In Crime and Punishment, the overwhelming stench of poverty sets the story for depression and disaster. The setting is Haymarket square, where Raskolnikov, the protagonist, lives in a wretched and “insufferable” slum of St. Petersburg, Russia. The living conditions in the town are absolutely appalling. Hot, suffocating summer air and drunken crowds are only backgrounds to the overwhelming number of criminals roaming the streets with violence and abuse. Their presence cannot go unnoticed, as “types so queer were to be seen in the streets that no figure, however queer, would have caused surprise” (Dostoyevsky 3).

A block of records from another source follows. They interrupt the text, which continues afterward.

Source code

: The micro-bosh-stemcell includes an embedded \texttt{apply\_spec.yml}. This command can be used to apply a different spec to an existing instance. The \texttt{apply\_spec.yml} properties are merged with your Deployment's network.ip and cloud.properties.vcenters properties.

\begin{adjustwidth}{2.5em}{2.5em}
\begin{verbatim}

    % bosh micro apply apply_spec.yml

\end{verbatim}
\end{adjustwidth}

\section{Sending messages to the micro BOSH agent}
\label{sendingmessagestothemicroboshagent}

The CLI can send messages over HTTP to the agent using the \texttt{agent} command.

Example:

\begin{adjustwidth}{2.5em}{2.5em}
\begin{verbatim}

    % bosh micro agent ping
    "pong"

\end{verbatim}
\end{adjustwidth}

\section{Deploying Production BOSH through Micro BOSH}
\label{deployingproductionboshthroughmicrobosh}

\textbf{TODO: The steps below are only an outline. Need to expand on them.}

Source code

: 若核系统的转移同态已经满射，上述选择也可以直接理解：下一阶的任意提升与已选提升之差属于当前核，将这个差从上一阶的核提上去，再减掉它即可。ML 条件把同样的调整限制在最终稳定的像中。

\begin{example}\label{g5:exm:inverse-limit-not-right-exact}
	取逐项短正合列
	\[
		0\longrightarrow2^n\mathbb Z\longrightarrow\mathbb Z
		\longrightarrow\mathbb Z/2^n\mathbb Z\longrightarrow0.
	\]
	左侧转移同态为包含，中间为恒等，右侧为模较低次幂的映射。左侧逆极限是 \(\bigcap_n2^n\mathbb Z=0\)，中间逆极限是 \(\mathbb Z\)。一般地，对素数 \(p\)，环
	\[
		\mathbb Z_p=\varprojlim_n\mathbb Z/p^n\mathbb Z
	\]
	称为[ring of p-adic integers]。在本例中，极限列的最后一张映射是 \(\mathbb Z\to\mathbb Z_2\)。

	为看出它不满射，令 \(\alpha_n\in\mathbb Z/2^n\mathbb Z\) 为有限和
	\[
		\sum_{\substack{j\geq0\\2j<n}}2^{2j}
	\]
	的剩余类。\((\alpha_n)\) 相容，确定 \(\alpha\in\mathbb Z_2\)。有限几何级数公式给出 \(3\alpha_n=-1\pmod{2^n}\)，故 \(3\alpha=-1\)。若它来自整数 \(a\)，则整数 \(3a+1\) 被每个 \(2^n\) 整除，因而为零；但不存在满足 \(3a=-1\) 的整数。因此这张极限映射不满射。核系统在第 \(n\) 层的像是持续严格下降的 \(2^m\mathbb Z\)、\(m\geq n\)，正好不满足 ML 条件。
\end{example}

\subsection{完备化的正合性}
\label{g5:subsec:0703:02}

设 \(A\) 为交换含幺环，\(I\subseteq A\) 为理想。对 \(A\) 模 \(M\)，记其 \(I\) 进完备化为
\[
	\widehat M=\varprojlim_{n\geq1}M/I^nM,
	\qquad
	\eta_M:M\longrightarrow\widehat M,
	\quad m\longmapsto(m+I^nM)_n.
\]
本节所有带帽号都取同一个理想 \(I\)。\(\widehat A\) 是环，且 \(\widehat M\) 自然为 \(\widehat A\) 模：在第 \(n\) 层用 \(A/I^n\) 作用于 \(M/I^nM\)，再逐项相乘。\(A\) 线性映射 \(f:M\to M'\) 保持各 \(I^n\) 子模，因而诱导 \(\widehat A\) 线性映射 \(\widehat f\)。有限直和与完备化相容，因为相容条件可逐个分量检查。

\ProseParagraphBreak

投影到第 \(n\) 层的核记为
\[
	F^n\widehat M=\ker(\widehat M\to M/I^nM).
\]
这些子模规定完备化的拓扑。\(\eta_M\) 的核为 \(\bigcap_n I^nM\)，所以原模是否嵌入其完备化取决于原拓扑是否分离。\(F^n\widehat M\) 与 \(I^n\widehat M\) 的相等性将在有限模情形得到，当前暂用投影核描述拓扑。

This atmosphere sets the tone for the inescapable crime and poverty in the novel, which cannot even be dismissed once inside. Dostoyevsky is able to portray the rooms in his novel in detail as he lived in a cramped room such as the ones he illustrates. Raskolnikov’s room “was a tiny cupboard of a room about six paces in length. It had a poverty-stricken appearance with its dusty yellow paper peeling off the walls” (28). The obvious condition of his room elaborates on the blunt truth of extreme poverty. There is no capability of the Haymarket’s to be ignored. Dostoyevsky’s description of the square is a huge distraction for Raskolnikov, the atmosphere “[working] painfully upon the young man’s already overwrought nerves” (2).
Raskolnikov tends to wander around the town as “the thought of going home suddenly filled him with intense loathing” (55), preferring to be anywhere than in his tight cramped room. The setting in the novel gets significantly more hazy after Raskolnikov commits the murder.
Reveling in the fact that he barely got away with murdering two people, he frantically and unsuccessfully tries to justify his actions to maintain control, slipping into oblivion. Writhing on his sofa, he only wakes up when Nastasya, the housekeeper or when the “fearful, despairing cries rose shrilly from the streets under his window after two o’clock” (91).
Throughout most of the novel, Raskolnikov stays scattered, disoriented, constantly “ill; he was in a feverish state, sometimes hallucinating sometimes half conscious” (130). His emotional and physical state easily slip under the radar as it is easy to believe his illness is from his unsafe surroundings and horrendous living conditions. The frantic confusion helps the reader understand Raskolnikov’s extreme uneasiness and incapability comprehending his surroundings of what’s around him.